His phone rang a second time, and fearing the wrath of his girlfriend, he fished around in the pocket near his ankles. By pure reflex, he unlocked the cell phone and answered to his girlfriend.

“Hey babe.”

“Where are you?”

“I’m takin a shit at Cat’s.”

“Why do you sound high? You’re always high when you go to Cat’s. You better not come home disgusting again. You’re gonna get the baby sick.”

“Yeh. I won’t. I’m just seein’ Dave about my pay. We’re gonna shoot a couple games an’ I’ll be home.”

“Alright, jus’ don’t cause any shit while you’re down there. I got enough on my hands with this baby here.”
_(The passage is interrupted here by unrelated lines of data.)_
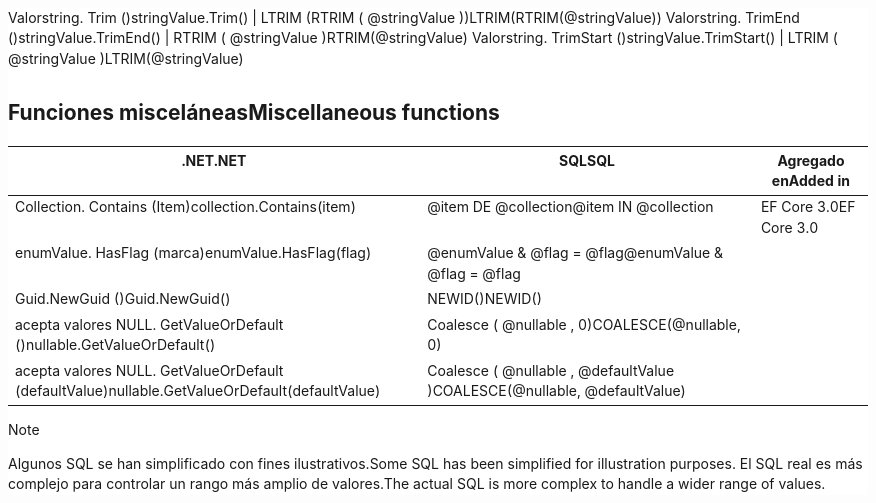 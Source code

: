 <span data-ttu-id="a861b-425">Valorstring. Trim ()</span><span class="sxs-lookup"><span data-stu-id="a861b-425">stringValue.Trim()</span></span>                                                      | <span data-ttu-id="a861b-426">LTRIM (RTRIM ( @stringValue ))</span><span class="sxs-lookup"><span data-stu-id="a861b-426">LTRIM(RTRIM(@stringValue))</span></span>
<span data-ttu-id="a861b-427">Valorstring. TrimEnd ()</span><span class="sxs-lookup"><span data-stu-id="a861b-427">stringValue.TrimEnd()</span></span>                                                   | <span data-ttu-id="a861b-428">RTRIM ( @stringValue )</span><span class="sxs-lookup"><span data-stu-id="a861b-428">RTRIM(@stringValue)</span></span>
<span data-ttu-id="a861b-429">Valorstring. TrimStart ()</span><span class="sxs-lookup"><span data-stu-id="a861b-429">stringValue.TrimStart()</span></span>                                                 | <span data-ttu-id="a861b-430">LTRIM ( @stringValue )</span><span class="sxs-lookup"><span data-stu-id="a861b-430">LTRIM(@stringValue)</span></span>

## <a name="miscellaneous-functions"></a><span data-ttu-id="a861b-431">Funciones misceláneas</span><span class="sxs-lookup"><span data-stu-id="a861b-431">Miscellaneous functions</span></span>

<span data-ttu-id="a861b-432">.NET</span><span class="sxs-lookup"><span data-stu-id="a861b-432">.NET</span></span>                                     | <span data-ttu-id="a861b-433">SQL</span><span class="sxs-lookup"><span data-stu-id="a861b-433">SQL</span></span>                                | <span data-ttu-id="a861b-434">Agregado en</span><span class="sxs-lookup"><span data-stu-id="a861b-434">Added in</span></span>
---------------------------------------- | ---------------------------------- | --------
<span data-ttu-id="a861b-435">Collection. Contains (Item)</span><span class="sxs-lookup"><span data-stu-id="a861b-435">collection.Contains(item)</span></span>                | <span data-ttu-id="a861b-436">@item DE @collection</span><span class="sxs-lookup"><span data-stu-id="a861b-436">@item IN @collection</span></span>               | <span data-ttu-id="a861b-437">EF Core 3.0</span><span class="sxs-lookup"><span data-stu-id="a861b-437">EF Core 3.0</span></span>
<span data-ttu-id="a861b-438">enumValue. HasFlag (marca)</span><span class="sxs-lookup"><span data-stu-id="a861b-438">enumValue.HasFlag(flag)</span></span>                  | <span data-ttu-id="a861b-439">@enumValue & @flag = @flag</span><span class="sxs-lookup"><span data-stu-id="a861b-439">@enumValue & @flag = @flag</span></span>
<span data-ttu-id="a861b-440">Guid.NewGuid ()</span><span class="sxs-lookup"><span data-stu-id="a861b-440">Guid.NewGuid()</span></span>                           | <span data-ttu-id="a861b-441">NEWID()</span><span class="sxs-lookup"><span data-stu-id="a861b-441">NEWID()</span></span>
<span data-ttu-id="a861b-442">acepta valores NULL. GetValueOrDefault ()</span><span class="sxs-lookup"><span data-stu-id="a861b-442">nullable.GetValueOrDefault()</span></span>             | <span data-ttu-id="a861b-443">Coalesce ( @nullable , 0)</span><span class="sxs-lookup"><span data-stu-id="a861b-443">COALESCE(@nullable, 0)</span></span>
<span data-ttu-id="a861b-444">acepta valores NULL. GetValueOrDefault (defaultValue)</span><span class="sxs-lookup"><span data-stu-id="a861b-444">nullable.GetValueOrDefault(defaultValue)</span></span> | <span data-ttu-id="a861b-445">Coalesce ( @nullable , @defaultValue )</span><span class="sxs-lookup"><span data-stu-id="a861b-445">COALESCE(@nullable, @defaultValue)</span></span>

> [!NOTE]
> <span data-ttu-id="a861b-446">Algunos SQL se han simplificado con fines ilustrativos.</span><span class="sxs-lookup"><span data-stu-id="a861b-446">Some SQL has been simplified for illustration purposes.</span></span> <span data-ttu-id="a861b-447">El SQL real es más complejo para controlar un rango más amplio de valores.</span><span class="sxs-lookup"><span data-stu-id="a861b-447">The actual SQL is more complex to handle a wider range of values.</span></span>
“Mmm, you know jus’ what to say. I’m gonna come home and put some baby powder in that dirty mouth.”

“Huh?”

“I’m gonna strip you down and wash you with baby powder, make ya all smooth.”

“You sure you’re not high?”

“No.”

“Just come home soon, alright?”

“Yeh; I luh yew.”

He put the phone on the top of the tp dispenser. It was covered in shit. Everything was covered in shit. He took his clothes off and threw them over the next stall.

“What the fuck?!” Some young man yelled.

“Keep ‘em. They’re covered in shit.”

“The fuck you mean?!”

Dale stepped out of his stall and looked at his shit-covered hands,

“This whole place smells like shit.”

The man in the next stall stepped out, tp on the bottom of his shoe. He was drunken and had a faint ring of white under one nostril. He looked angry.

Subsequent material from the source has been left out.